Катя не знала, сколько прошло времени, — шелохнуться, дохнуть боялась. Ей отчего-то жутко было представить, что он заметит ее. Наконец он пошевелился. Хотел встать со своей соломы. Что-то, видимо, мешало ему в кармане куртки. Он вытащил какую-то вещь и вдруг, сильно размахнувшись, швырнул ее за фургон. Катя услышала глухой стук. Она запомнила место.
После беседы с администратором, при которой присутствовали Баграт Геворкян и вернувшийся акробат Волгин (они сначала хотели уйти, но отчего-то задержались в администраторской),уже перед самым началом представления, Катя бегом вернулась к конюшне. Там уже суетились служители, выводили лошадей из стойла. Конный номер стоял в программе одним из первых. Катя протиснулась в узкую щель между фургоном и забором. Она должна была знать, что он выбросил. Шарила вслепую среди мусора — пустых банок, жестянок, прошлогодней листвы, сухих веток. И наконец нашла.
Это была та самая игрушка — пластмассовые клыки «человека-пантеры». Катя сжала их в кулаке. Она почувствовала, как клык уколол ей ладонь.
С раннего утра Колосов находился в Стрельне.
Операция «Цирк» началась задолго до появления Кати в шапито. И для начальника отдела убийств время в этот день тянулось убийственно медленно.
«Никакого движения, — докладывали по рации сотрудники оперативно-поискового отдела, осуществлявшие наблюдение. — Пока все спокойно».
Что в принципе так оно и должно было быть.
И спокойствие могло длиться вечность. Никто ведь не давал никаких гарантий, что их план сбудется. Правда, многое, конечно, зависело от Кати и Коха. Однако главное слово по-прежнему оставалось за тем, кого они искали все эти одиннадцать дней, но так, пока и не нашли.
Сам Колосов появляться в цирке не планировал.
Это могло лишь повредить делу, но…
Этот неожиданный и странный звонок выбил его из колеи.
На Стрельню накатывали летние сумерки. До начала представления в шапито оставалось всего четверть часа. И в этот момент на мобильный Колосову позвонил Генрих Кох. Номер он получил при освобождении непосредственно от Никиты для связи в экстренном случае.
— Я из администраторской. Долго не могу говорить, — сказал он тихо, быстро, тревожно. — Немедленно приезжай. Я кое-что обнаружил. Кажется, важное.
— Что? — спросил Колосов.
— Не телефонный разговор. Приезжай сам — увидишь. После нашего номера иди за кулисы, раньше я не смогу освободиться. Иначе что-то заподозрят. Я сам тебя найду.
И — дал отбой.
Колосов посовещался с коллегами. У всех было ощущение, что они стоят на пороге каких-то событий.
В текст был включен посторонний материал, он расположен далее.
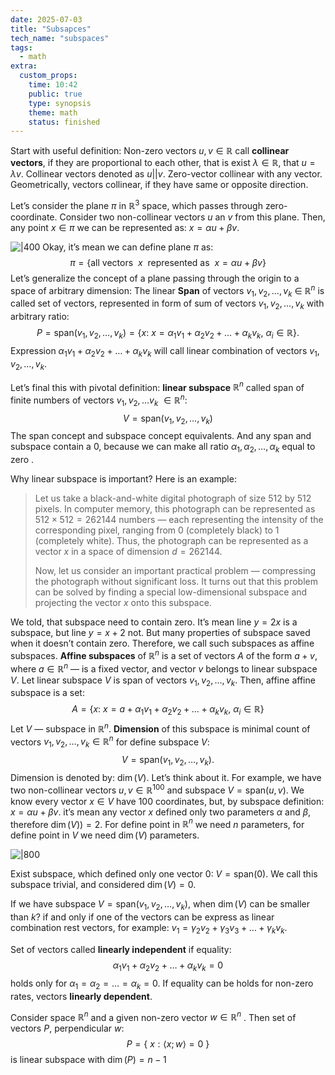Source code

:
 ```yaml
---
date: 2025-07-03
title: "Subsapces"
tech_name: "subspaces"
tags:
  - math
extra:
  custom_props:
    time: 10:42
    public: true
    type: synopsis
    theme: math
    status: finished
---
```

Start with useful definition: Non-zero vectors $u, v \in \mathbb{R}$ call **collinear vectors**, if they are proportional to each other, that is exist $\lambda \in \mathbb{R}$, that $u = \lambda v$. Collinear vectors denoted as $u || v$. Zero-vector collinear with any vector. Geometrically, vectors collinear, if they have same or opposite direction. 

Let’s consider the plane $\pi$ in $\mathbb{R}^3$ space, which passes through zero-coordinate. Consider two non-collinear vectors $u$ an $v$ from this plane. Then, any point $x \in \pi$ we can be represented as: $x = \alpha u + \beta v$. 

![|400](/images/two-vectors-on-plane.png)
Okay, it’s mean we can define plane $\pi$  as:
$$
\pi = \{\text{all vectors }\  x \ \text { represented as }\ x = \alpha u + \beta v\}
$$
Let’s generalize the concept of a plane passing through the origin to a space of arbitrary dimension:
The linear **Span** of vectors $v_1, v_2, \dots, v_k \ \in \ \mathbb{R}^n$ is called set of vectors, represented in form of sum of vectors $v_1, v_2, \dots, v_k$ with arbitrary ratio:
$$
P = \text{span}{(v_1, v_2, \dots, v_k)} = \{ x: \ x = \alpha_1 v_1 + \alpha_2 v_2 + \dots + \alpha_k v_k, \ \alpha_i \in \mathbb{R} \}.
$$
Expression $\alpha_1 v_1 + \alpha_2 v_2 + \dots + \alpha_k v_k$ will call linear combination of vectors $v_1, v_2, \dots, v_k$. 

Let’s final this with pivotal definition: **linear subspace** $\mathbb{R}^n$ called span of finite numbers of vectors $v_1, v_2, \dots v_k \ \in \mathbb{R}^n$:
$$
V = \text{span}(v_1, v_2, \dots, v_k)
$$
The span concept and subspace concept equivalents. And any span and subspace contain a $0$, because we can make all ratio $\alpha_1, \alpha_2, \dots, \alpha_k$ equal to zero . 

Why linear subspace is important? Here is an example:
> Let us take a black-and-white digital photograph of size 512 by 512 pixels. In computer memory, this photograph can be represented as $512 \times 512 = 262144$ numbers — each representing the intensity of the corresponding pixel, ranging from 0 (completely black) to 1 (completely white). Thus, the photograph can be represented as a vector $x$ in a space of dimension $d=262144$.
>
> Now, let us consider an important practical problem — compressing the photograph without significant loss. It turns out that this problem can be solved by finding a special low-dimensional subspace and projecting the vector $x$ onto this subspace.

We told, that subspace need to contain zero. It’s mean line $y = 2x$ is a subspace, but line $y = x + 2$ not. But many properties of subspace saved when it doesn’t contain zero. Therefore, we call such subspaces as affine subspaces. **Affine subspaces** of $\mathbb{R}^n$ is a set of vectors $A$ of the form $a + v$, where $a \in \mathbb{R}^n$ — is a fixed vector, and vector $v$ belongs to linear subspace $V$. Let linear subspace $V$ is span of vectors $v_1, v_2, \dots, v_k$. Then, affine affine subspace is a set:
$$
A = \{ x: \ x = a + \alpha_1 v_1 + \alpha_2 v_2 + \dots + \alpha_k v_k, \ \alpha_i \in \mathbb{R}\}
$$
Let $V$ — subspace in $\mathbb{R}^n$. **Dimension** of this subspace is minimal count of vectors $v_1, v_2, \dots, v_k \in \mathbb{R}^n$ for define subspace $V$:
$$
V = \text{span}(v_1, v_2, \dots, v_k).
$$
Dimension is denoted by: $\dim{(V)}$. 
Let’s think about it. For example, we have two non-collinear vectors $u, v \in \mathbb{R}^{100}$ and subspace $V = \text{span}(u, v)$. We know every vector $x \in V$ have 100 coordinates, but, by subspace definition: $x = \alpha u + \beta v$. it’s mean any vector $x$ defined only two parameters $\alpha$ and $\beta$, therefore $\dim{(V))} = 2$. For define point in $\mathbb{R}^n$ we need $n$ parameters, for define point in $V$ we need $\dim{(V)}$ parameters. 

![|800](/images/define-subspace.png)

Exist subspace, which defined only one vector $0$: $V = \text{span}(0)$. We call this subspace trivial, and considered $\dim{(V)} = 0$.

If we have subspace $V = \text{span}(v_1, v_2, \dots, v_k)$, when $\dim{(V)}$ can be smaller than $k$? if and only if one of the vectors can be express as linear combination rest vectors, for example: $v_1 = \gamma_2v_2 + \gamma_3v_3 + \dots + \gamma_kv_k$. 

Set of vectors called **linearly independent** if equality:
$$
\alpha_1 v_1 + \alpha_2 v_2 + \dots + \alpha_k v_k = 0
$$
holds only for $\alpha_1 = \alpha_2 = \dots = \alpha_k = 0$. If equality can be holds for non-zero rates, vectors **linearly dependent**.

Consider space $\mathbb{R}^n$ and a given non-zero vector $w \in \mathbb{R}^n$ . Then set of vectors $P$, perpendicular $w$:
$$
P = \{ \ x: \langle x;w \rangle = 0\ \}
$$
is linear subspace with $\dim{(P)} = n - 1$
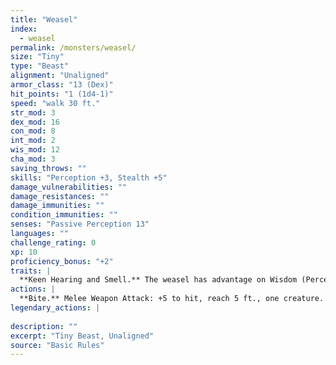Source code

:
 ```yaml
---
title: "Weasel"
index:
  - weasel
permalink: /monsters/weasel/
size: "Tiny"
type: "Beast"
alignment: "Unaligned"
armor_class: "13 (Dex)"
hit_points: "1 (1d4-1)"
speed: "walk 30 ft."
str_mod: 3
dex_mod: 16
con_mod: 8
int_mod: 2
wis_mod: 12
cha_mod: 3
saving_throws: ""
skills: "Perception +3, Stealth +5"
damage_vulnerabilities: ""
damage_resistances: ""
damage_immunities: ""
condition_immunities: ""
senses: "Passive Perception 13"
languages: ""
challenge_rating: 0
xp: 10
proficiency_bonus: "+2"
traits: |
  **Keen Hearing and Smell.** The weasel has advantage on Wisdom (Perception) checks that rely on hearing or smell.
actions: |
  **Bite.** Melee Weapon Attack: +5 to hit, reach 5 ft., one creature. Hit: 1 piercing damage.  
legendary_actions: |
  
description: ""
excerpt: "Tiny Beast, Unaligned"
source: "Basic Rules"
---
```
К началу Никита опоздал. Билетерша тетя Кася пропустила его даже без удостоверения — узнала, едва взглянув. Колосов чувствовал исходящее от нее жгучее любопытство и настороженность. Вспомнил, как кто-то — кажется, балабол Воробьев — говорил ему: «Вы, уважаемый, стали для нас плохой приметой. Едва вы у нас появляетесь, кого-то отправляют на тот свет!»
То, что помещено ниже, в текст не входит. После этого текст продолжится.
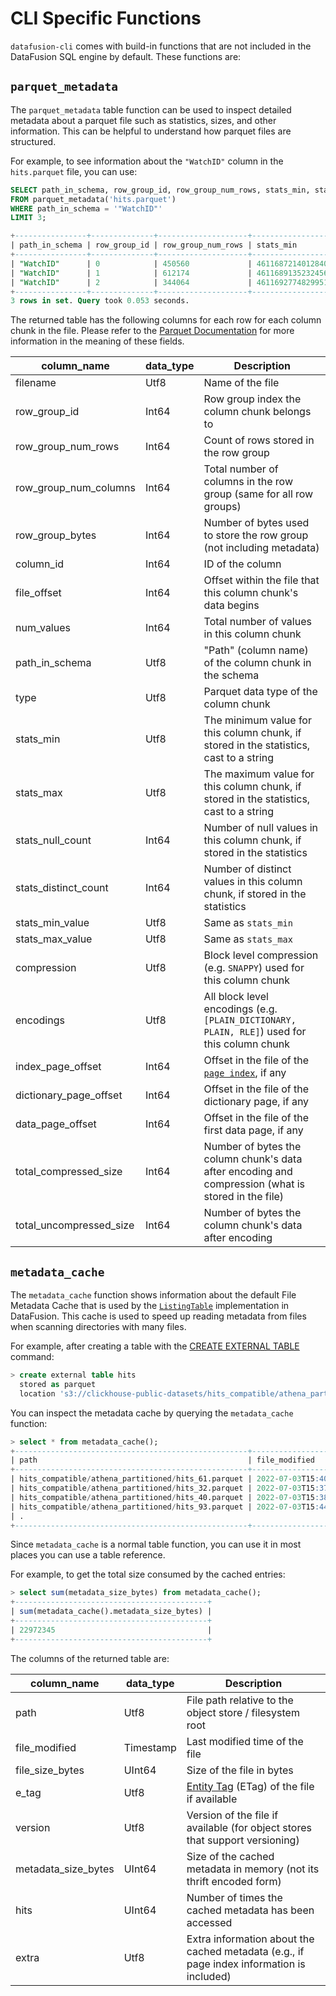 <!---
  Licensed to the Apache Software Foundation (ASF) under one
  or more contributor license agreements.  See the NOTICE file
  distributed with this work for additional information
  regarding copyright ownership.  The ASF licenses this file
  to you under the Apache License, Version 2.0 (the
  "License"); you may not use this file except in compliance
  with the License.  You may obtain a copy of the License at

    http://www.apache.org/licenses/LICENSE-2.0

  Unless required by applicable law or agreed to in writing,
  software distributed under the License is distributed on an
  "AS IS" BASIS, WITHOUT WARRANTIES OR CONDITIONS OF ANY
  KIND, either express or implied.  See the License for the
  specific language governing permissions and limitations
  under the License.
-->

# CLI Specific Functions

`datafusion-cli` comes with build-in functions that are not included in the
DataFusion SQL engine by default. These functions are:

## `parquet_metadata`

The `parquet_metadata` table function can be used to inspect detailed metadata
about a parquet file such as statistics, sizes, and other information. This can
be helpful to understand how parquet files are structured.

For example, to see information about the `"WatchID"` column in the
`hits.parquet` file, you can use:

```sql
SELECT path_in_schema, row_group_id, row_group_num_rows, stats_min, stats_max, total_compressed_size
FROM parquet_metadata('hits.parquet')
WHERE path_in_schema = '"WatchID"'
LIMIT 3;

+----------------+--------------+--------------------+---------------------+---------------------+-----------------------+
| path_in_schema | row_group_id | row_group_num_rows | stats_min           | stats_max           | total_compressed_size |
+----------------+--------------+--------------------+---------------------+---------------------+-----------------------+
| "WatchID"      | 0            | 450560             | 4611687214012840539 | 9223369186199968220 | 3883759               |
| "WatchID"      | 1            | 612174             | 4611689135232456464 | 9223371478009085789 | 5176803               |
| "WatchID"      | 2            | 344064             | 4611692774829951781 | 9223363791697310021 | 3031680               |
+----------------+--------------+--------------------+---------------------+---------------------+-----------------------+
3 rows in set. Query took 0.053 seconds.
```

The returned table has the following columns for each row for each column chunk
in the file. Please refer to the [Parquet Documentation] for more information in
the meaning of these fields.

[parquet documentation]: https://parquet.apache.org/

| column_name             | data_type | Description                                                                                         |
| ----------------------- | --------- | --------------------------------------------------------------------------------------------------- |
| filename                | Utf8      | Name of the file                                                                                    |
| row_group_id            | Int64     | Row group index the column chunk belongs to                                                         |
| row_group_num_rows      | Int64     | Count of rows stored in the row group                                                               |
| row_group_num_columns   | Int64     | Total number of columns in the row group (same for all row groups)                                  |
| row_group_bytes         | Int64     | Number of bytes used to store the row group (not including metadata)                                |
| column_id               | Int64     | ID of the column                                                                                    |
| file_offset             | Int64     | Offset within the file that this column chunk's data begins                                         |
| num_values              | Int64     | Total number of values in this column chunk                                                         |
| path_in_schema          | Utf8      | "Path" (column name) of the column chunk in the schema                                              |
| type                    | Utf8      | Parquet data type of the column chunk                                                               |
| stats_min               | Utf8      | The minimum value for this column chunk, if stored in the statistics, cast to a string              |
| stats_max               | Utf8      | The maximum value for this column chunk, if stored in the statistics, cast to a string              |
| stats_null_count        | Int64     | Number of null values in this column chunk, if stored in the statistics                             |
| stats_distinct_count    | Int64     | Number of distinct values in this column chunk, if stored in the statistics                         |
| stats_min_value         | Utf8      | Same as `stats_min`                                                                                 |
| stats_max_value         | Utf8      | Same as `stats_max`                                                                                 |
| compression             | Utf8      | Block level compression (e.g. `SNAPPY`) used for this column chunk                                  |
| encodings               | Utf8      | All block level encodings (e.g. `[PLAIN_DICTIONARY, PLAIN, RLE]`) used for this column chunk        |
| index_page_offset       | Int64     | Offset in the file of the [`page index`], if any                                                    |
| dictionary_page_offset  | Int64     | Offset in the file of the dictionary page, if any                                                   |
| data_page_offset        | Int64     | Offset in the file of the first data page, if any                                                   |
| total_compressed_size   | Int64     | Number of bytes the column chunk's data after encoding and compression (what is stored in the file) |
| total_uncompressed_size | Int64     | Number of bytes the column chunk's data after encoding                                              |

[`page index`]: https://github.com/apache/parquet-format/blob/master/PageIndex.md

## `metadata_cache`

The `metadata_cache` function shows information about the default File Metadata Cache that is used by the
[`ListingTable`] implementation in DataFusion. This cache is used to speed up
reading metadata from files when scanning directories with many files.

For example, after creating a table with the [CREATE EXTERNAL TABLE](../sql/ddl.md#create-external-table)
command:

```sql
> create external table hits
  stored as parquet
  location 's3://clickhouse-public-datasets/hits_compatible/athena_partitioned/';
```

You can inspect the metadata cache by querying the `metadata_cache` function:

```sql
> select * from metadata_cache();
+----------------------------------------------------+---------------------+-----------------+---------------------------------------+---------+---------------------+------+------------------+
| path                                               | file_modified       | file_size_bytes | e_tag                                 | version | metadata_size_bytes | hits | extra            |
+----------------------------------------------------+---------------------+-----------------+---------------------------------------+---------+---------------------+------+------------------+
| hits_compatible/athena_partitioned/hits_61.parquet | 2022-07-03T15:40:34 | 117270944       | "5db11cad1ca0d80d748fc92c914b010a-6"  | NULL    | 212949              | 0    | page_index=false |
| hits_compatible/athena_partitioned/hits_32.parquet | 2022-07-03T15:37:17 | 94506004        | "2f7db49a9fe242179590b615b94a39d2-5"  | NULL    | 278157              | 0    | page_index=false |
| hits_compatible/athena_partitioned/hits_40.parquet | 2022-07-03T15:38:07 | 142508647       | "9e5852b45a469d5a05bf270a286eab8a-8"  | NULL    | 212917              | 0    | page_index=false |
| hits_compatible/athena_partitioned/hits_93.parquet | 2022-07-03T15:44:07 | 127987774       | "751100bf0dac7d489b9836abf3108b99-7"  | NULL    | 278318              | 0    | page_index=false |
| .                                                                                                                                                                                            |
+----------------------------------------------------+---------------------+-----------------+---------------------------------------+---------+---------------------+------+------------------+
```

Since `metadata_cache` is a normal table function, you can use it in most places you can use
a table reference.

For example, to get the total size consumed by the cached entries:

```sql
> select sum(metadata_size_bytes) from metadata_cache();
+-------------------------------------------+
| sum(metadata_cache().metadata_size_bytes) |
+-------------------------------------------+
| 22972345                                  |
+-------------------------------------------+
```

The columns of the returned table are:

| column_name         | data_type | Description                                                                               |
| ------------------- | --------- | ----------------------------------------------------------------------------------------- |
| path                | Utf8      | File path relative to the object store / filesystem root                                  |
| file_modified       | Timestamp | Last modified time of the file                                                            |
| file_size_bytes     | UInt64    | Size of the file in bytes                                                                 |
| e_tag               | Utf8      | [Entity Tag] (ETag) of the file if available                                              |
| version             | Utf8      | Version of the file if available (for object stores that support versioning)              |
| metadata_size_bytes | UInt64    | Size of the cached metadata in memory (not its thrift encoded form)                       |
| hits                | UInt64    | Number of times the cached metadata has been accessed                                     |
| extra               | Utf8      | Extra information about the cached metadata (e.g., if page index information is included) |

[`listingtable`]: https://docs.rs/datafusion/latest/datafusion/datasource/listing/struct.ListingTable.html
[entity tag]: https://developer.mozilla.org/en-US/docs/Web/HTTP/Headers/ETag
Прежде чем зайти в шапито, Никита бросил взгляд на фургон в глубине двора, где содержали «смешанную группу хищников». Там сновала уйма народа — готовился номер Разгуляева. Среди рабочих мелькала квадратная фигура Коха. Но помощник дрессировщика был занят.
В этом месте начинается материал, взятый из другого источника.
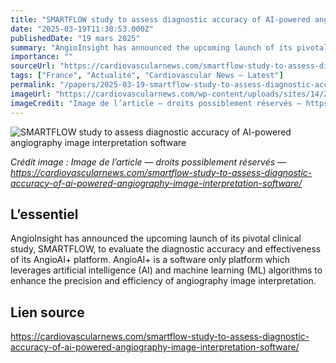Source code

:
 ```yaml
---
title: "SMARTFLOW study to assess diagnostic accuracy of AI-powered angiography image interpretation software"
date: "2025-03-19T11:30:53.000Z"
publishedDate: "19 mars 2025"
summary: "AngioInsight has announced the upcoming launch of its pivotal clinical study, SMARTFLOW, to evaluate the diagnostic accuracy and effectiveness of its AngioAI+ platform. AngioAI+ is a software only platform which leverages artificial intelligence (AI) and machine learning (ML) algorithms to enhance the precision and efficiency of angiography image interpretation."
importance: ""
sourceUrl: "https://cardiovascularnews.com/smartflow-study-to-assess-diagnostic-accuracy-of-ai-powered-angiography-image-interpretation-software/"
tags: ["France", "Actualité", "Cardiovascular News — Latest"]
permalink: "/papers/2025-03-19-smartflow-study-to-assess-diagnostic-accuracy-of-ai-powered-angiography-image-interpretation-software"
imageUrl: "https://cardiovascularnews.com/wp-content/uploads/sites/14/2025/03/AdobeStock_106779300-scaled.jpeg"
imageCredit: "Image de l’article — droits possiblement réservés — https://cardiovascularnews.com/smartflow-study-to-assess-diagnostic-accuracy-of-ai-powered-angiography-image-interpretation-software/"
---
```


![SMARTFLOW study to assess diagnostic accuracy of AI-powered angiography image interpretation software](https://cardiovascularnews.com/wp-content/uploads/sites/14/2025/03/AdobeStock_106779300-scaled.jpeg)

*Crédit image : Image de l’article — droits possiblement réservés — https://cardiovascularnews.com/smartflow-study-to-assess-diagnostic-accuracy-of-ai-powered-angiography-image-interpretation-software/*

## L’essentiel

AngioInsight has announced the upcoming launch of its pivotal clinical study, SMARTFLOW, to evaluate the diagnostic accuracy and effectiveness of its AngioAI+ platform. AngioAI+ is a software only platform which leverages artificial intelligence (AI) and machine learning (ML) algorithms to enhance the precision and efficiency of angiography image interpretation.

## Lien source

https://cardiovascularnews.com/smartflow-study-to-assess-diagnostic-accuracy-of-ai-powered-angiography-image-interpretation-software/
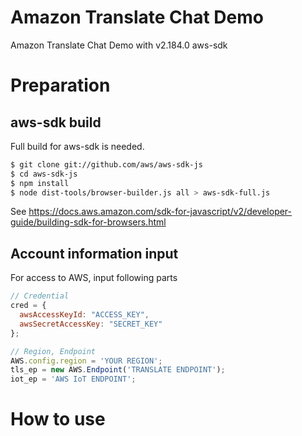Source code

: # Amazon Translate Chat Demo
Amazon Translate Chat Demo with v2.184.0 aws-sdk

# Preparation
## aws-sdk build
Full build for aws-sdk is needed.

```sh
$ git clone git://github.com/aws/aws-sdk-js
$ cd aws-sdk-js
$ npm install
$ node dist-tools/browser-builder.js all > aws-sdk-full.js
```

See https://docs.aws.amazon.com/sdk-for-javascript/v2/developer-guide/building-sdk-for-browsers.html

## Account information input
For access to AWS, input following parts

``` js:script.js
// Credential
cred = {
  awsAccessKeyId: "ACCESS_KEY",
  awsSecretAccessKey: "SECRET_KEY"
};

// Region, Endpoint
AWS.config.region = 'YOUR REGION';
tls_ep = new AWS.Endpoint('TRANSLATE ENDPOINT');
iot_ep = 'AWS IoT ENDPOINT';
```


# How to use

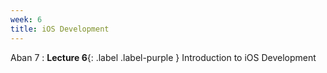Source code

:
 ```yaml
---
week: 6
title: iOS Development
---
```


Aban 7
: **Lecture 6**{: .label .label-purple } Introduction to iOS Development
И Никита отправился пока что в зрительный зал.
Полутьма, притушенные огни. Высоко над головой вращается зеркальный шар — блики его, как серебряный дождь, скользят по рядам притихших зрителей.
Под куполом воздушные гимнасты Волгины. Музыка нежная, тревожная. Трепетная, одним словом.
Пригибаясь, Колосов быстро поднялся по лестнице, стремясь найти свободное место в задних рядах, чтобы, когда зажгут свет, манеж и зал были как на ладони. Где Катя? Последние сведения о ней, переданные перед началом представления ему в машину по рации от наблюдателей, сообщали, что она среди зрителей.
Когда вспыхнул свет, он увидел ее. Катя сидела в третьем ряду на противоположной стороне. Смотрела на арену. А на три ряда выше ее Колосов увидел двух своих сотрудников. В джинсах и застиранных футболках, с бутылками пивка, они походили на подвыпивших гуляк или на «челноков», решивших после трудового дня на ярмарке маленько поразвлечься.
А у самого прохода с противоположной стороны сидели трое «лиц кавказской национальности». Это были одни из лучших сотрудников оперативно-поискового управления. Но вид сейчас имели такой, словно только что продавали с колес у Стрельни азербайджанские арбузы.
Представление Никита видел и не видел. Видел в основном Катю там, на противоположной стороне…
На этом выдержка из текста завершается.